Felix Salmon is perplexed:
Paul Murphy, watching Cypriot finance Minister Michael Sarris returning empty-handed from Moscow, says that “Medvedev and co could not have played a worse hand during this crisis — and it’s not immediately clear why”. His point is that the most likely outcome right now — he calls it “popping the red pill” — is that big depositors at Laiki Bank (read: rich Russians) are likely to lose some 40% of their money. Since that will make Russia very unhappy, why is Russia doing nothing to prevent it?I think, and noted in the comments, that there are a number of motivations for the Russians:
I don’t pretend to understand Russian politics, but this move seems to me to be a classic high-risk, high-aggression play; think of Medvedev as a geopolitical hedge-fund manager or poker player, and it begins to make a bit more sense.
Firstly, it’s worth noting that Russia is actually moving backwards on the amount of help it’s likely to extend to Cyprus. When the bailout plan was first announced, it included Russia extending its existing €2.5 billion loan to the country by five years, as well as reducing that loan’s interest rate. Now, Russia is refusing to agree even to that.
More generally, Russia is taking an absolutist stance with respect to Cyprus. No, we won’t restructure the money you owe us. No, we won’t buy a bank off
you. No, we aren’t interested in your natural-gas reserves. And underlying it all, of course, an unspoken — and all the more powerful for being unspoken — physical threat to any Cypriot who causes powerful Russians to lose billions of euros.
- Medvedev and Putin believe that Frau Merkel (sound of horses whinnying) will demand a haircut of the Russians under any circumstances, both for political advantage, and because of the natural hostility of former residents of Warsaw Pact nations, who will gladly cut their nose off to spite the Russian face.
- The second reason is that if the ultra-rich Russia tax evaders get dinged, in the future, they may decide to keep assets in, and pay taxes in Russia, because they see the cost of taxes being less than the cost of an IMF and an EU determine to f%$# them.
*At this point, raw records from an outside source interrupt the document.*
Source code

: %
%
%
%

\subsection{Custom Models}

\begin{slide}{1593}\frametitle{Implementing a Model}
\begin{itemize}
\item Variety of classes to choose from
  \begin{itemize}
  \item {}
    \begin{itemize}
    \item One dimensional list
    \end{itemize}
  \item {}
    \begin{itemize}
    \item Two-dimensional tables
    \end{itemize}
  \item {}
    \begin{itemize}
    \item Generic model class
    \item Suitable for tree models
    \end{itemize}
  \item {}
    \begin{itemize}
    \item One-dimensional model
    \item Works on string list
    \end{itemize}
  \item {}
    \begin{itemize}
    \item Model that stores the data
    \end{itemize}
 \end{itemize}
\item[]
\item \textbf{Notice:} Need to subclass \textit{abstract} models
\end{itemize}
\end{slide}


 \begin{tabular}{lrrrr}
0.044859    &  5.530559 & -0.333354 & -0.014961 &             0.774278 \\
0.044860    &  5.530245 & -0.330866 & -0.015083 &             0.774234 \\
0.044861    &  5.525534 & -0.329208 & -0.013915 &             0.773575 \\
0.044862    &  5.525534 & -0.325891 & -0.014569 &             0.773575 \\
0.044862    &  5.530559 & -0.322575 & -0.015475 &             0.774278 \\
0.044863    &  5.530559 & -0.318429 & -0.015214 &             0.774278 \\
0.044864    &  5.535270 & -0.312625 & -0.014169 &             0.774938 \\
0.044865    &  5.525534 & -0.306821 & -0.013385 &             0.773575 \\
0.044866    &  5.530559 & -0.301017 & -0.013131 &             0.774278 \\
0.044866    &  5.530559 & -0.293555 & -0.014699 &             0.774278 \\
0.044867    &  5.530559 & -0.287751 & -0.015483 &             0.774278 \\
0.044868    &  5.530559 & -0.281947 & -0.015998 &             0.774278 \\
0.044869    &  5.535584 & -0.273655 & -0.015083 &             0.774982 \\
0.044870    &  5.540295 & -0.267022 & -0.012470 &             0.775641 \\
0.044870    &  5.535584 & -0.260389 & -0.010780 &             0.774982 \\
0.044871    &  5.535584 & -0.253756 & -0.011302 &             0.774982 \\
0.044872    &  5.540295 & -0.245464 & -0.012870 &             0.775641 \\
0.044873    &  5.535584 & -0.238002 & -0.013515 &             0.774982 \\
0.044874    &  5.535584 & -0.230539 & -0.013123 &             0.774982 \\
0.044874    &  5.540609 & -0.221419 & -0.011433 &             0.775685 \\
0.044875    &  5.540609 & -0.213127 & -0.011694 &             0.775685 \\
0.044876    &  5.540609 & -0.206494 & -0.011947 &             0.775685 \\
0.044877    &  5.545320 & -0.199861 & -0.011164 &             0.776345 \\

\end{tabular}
- The third reason is that the Russians have been VERY concerned about their western near-abroad for centuries, it’s where they have been invaded from, and they feel that any expansion of the EU presages and expansion of NATO, which they see as a ring of steel intended to threaten them. If Cyprus, and honest hardworking depositors get boned, it is far less likely that places like the Ukraine, Georgia, Moldova, etc. will join the union.
Note that the reasons above are orthogonal, so it might be all of the above.
I do think that any tighter government integration in the EU will have to include some sort of government structure which prevents German hegemony, something like the bicameral structure of the US Congress, because this whole "Germany runs Europe" thing is working about as well as it did the last time.